(BRIEF): Search the records for the word "subsubsection". Copy every line where it appears.
*** INPUT RECORDS Section Begins ***
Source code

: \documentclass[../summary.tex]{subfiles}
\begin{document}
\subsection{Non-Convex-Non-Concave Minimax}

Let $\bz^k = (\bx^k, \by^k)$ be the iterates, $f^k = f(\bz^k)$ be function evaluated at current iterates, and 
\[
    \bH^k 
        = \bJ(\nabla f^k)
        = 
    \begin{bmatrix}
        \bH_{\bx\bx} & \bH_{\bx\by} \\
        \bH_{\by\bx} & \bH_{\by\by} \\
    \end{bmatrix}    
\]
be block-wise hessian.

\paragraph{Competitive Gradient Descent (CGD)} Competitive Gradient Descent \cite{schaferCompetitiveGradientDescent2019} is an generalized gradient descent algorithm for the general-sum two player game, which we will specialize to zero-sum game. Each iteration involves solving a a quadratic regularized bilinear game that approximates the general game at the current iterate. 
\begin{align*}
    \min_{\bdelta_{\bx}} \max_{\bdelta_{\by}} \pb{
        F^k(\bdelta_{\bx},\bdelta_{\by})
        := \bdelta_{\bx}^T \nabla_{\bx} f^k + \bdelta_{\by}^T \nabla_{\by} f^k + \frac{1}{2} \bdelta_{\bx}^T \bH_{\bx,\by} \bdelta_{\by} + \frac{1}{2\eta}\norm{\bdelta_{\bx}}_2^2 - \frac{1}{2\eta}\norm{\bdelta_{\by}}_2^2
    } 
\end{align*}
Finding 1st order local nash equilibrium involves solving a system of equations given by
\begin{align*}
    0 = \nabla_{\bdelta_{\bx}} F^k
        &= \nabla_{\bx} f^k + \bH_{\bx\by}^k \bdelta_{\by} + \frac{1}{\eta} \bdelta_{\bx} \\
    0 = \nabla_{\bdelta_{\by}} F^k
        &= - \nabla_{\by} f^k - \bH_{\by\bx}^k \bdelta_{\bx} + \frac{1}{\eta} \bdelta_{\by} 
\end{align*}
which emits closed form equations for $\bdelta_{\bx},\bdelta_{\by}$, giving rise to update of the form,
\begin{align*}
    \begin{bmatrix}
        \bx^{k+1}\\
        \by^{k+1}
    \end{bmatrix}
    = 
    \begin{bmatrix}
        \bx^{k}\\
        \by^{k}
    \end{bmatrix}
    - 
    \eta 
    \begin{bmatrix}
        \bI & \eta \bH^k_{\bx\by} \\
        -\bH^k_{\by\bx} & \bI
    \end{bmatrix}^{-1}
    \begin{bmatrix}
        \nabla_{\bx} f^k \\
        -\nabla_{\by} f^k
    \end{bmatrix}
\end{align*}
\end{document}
*** INPUT RECORDS Section Ends ***
*** INPUT RECORDS Section Begins ***
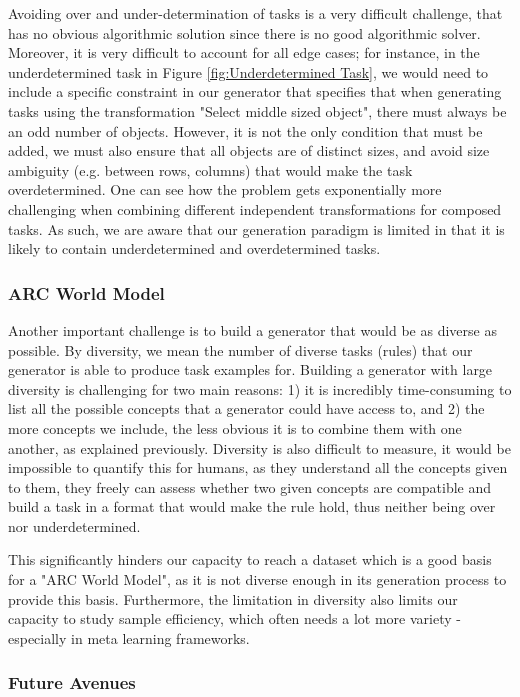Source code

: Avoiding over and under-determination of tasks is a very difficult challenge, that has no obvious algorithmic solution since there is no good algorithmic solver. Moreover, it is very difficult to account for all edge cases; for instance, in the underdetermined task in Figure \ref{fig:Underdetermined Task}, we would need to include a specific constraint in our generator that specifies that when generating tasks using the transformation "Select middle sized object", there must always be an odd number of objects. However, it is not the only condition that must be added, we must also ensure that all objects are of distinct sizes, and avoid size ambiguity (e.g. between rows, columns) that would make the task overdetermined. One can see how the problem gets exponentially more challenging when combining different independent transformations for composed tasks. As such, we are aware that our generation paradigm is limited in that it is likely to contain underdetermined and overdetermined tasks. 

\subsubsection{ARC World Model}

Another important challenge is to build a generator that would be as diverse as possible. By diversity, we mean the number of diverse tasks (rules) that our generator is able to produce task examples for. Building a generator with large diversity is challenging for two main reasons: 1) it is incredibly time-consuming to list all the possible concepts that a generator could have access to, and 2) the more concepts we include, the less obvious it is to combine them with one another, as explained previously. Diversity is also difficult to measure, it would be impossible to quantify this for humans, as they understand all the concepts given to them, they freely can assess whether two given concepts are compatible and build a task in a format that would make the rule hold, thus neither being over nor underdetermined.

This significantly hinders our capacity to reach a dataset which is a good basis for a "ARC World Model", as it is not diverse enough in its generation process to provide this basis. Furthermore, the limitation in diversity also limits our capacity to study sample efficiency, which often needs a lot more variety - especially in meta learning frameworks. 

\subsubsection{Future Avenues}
*** INPUT RECORDS Section Ends ***
*** INPUT RECORDS Section Begins ***
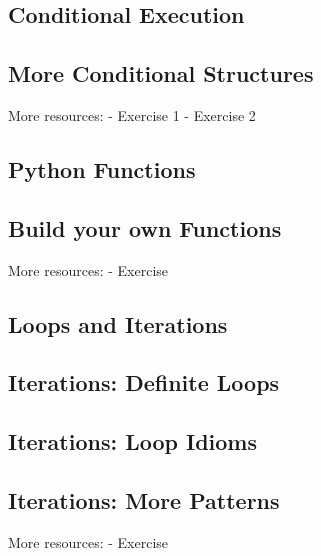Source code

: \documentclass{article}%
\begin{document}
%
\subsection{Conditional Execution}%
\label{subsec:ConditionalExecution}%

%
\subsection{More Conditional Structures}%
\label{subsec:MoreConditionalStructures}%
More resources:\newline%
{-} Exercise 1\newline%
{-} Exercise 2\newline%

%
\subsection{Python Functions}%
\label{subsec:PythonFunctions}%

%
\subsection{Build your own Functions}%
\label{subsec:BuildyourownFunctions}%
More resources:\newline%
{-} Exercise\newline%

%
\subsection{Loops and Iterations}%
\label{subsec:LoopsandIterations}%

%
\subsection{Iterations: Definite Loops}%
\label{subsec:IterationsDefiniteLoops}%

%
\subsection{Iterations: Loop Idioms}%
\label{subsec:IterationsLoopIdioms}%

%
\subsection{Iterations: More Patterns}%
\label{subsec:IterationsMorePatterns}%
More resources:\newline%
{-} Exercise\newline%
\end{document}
*** INPUT RECORDS Section Ends ***
(TASK RESPONSE):
\subsubsection{ARC World Model}
\subsubsection{Future Avenues}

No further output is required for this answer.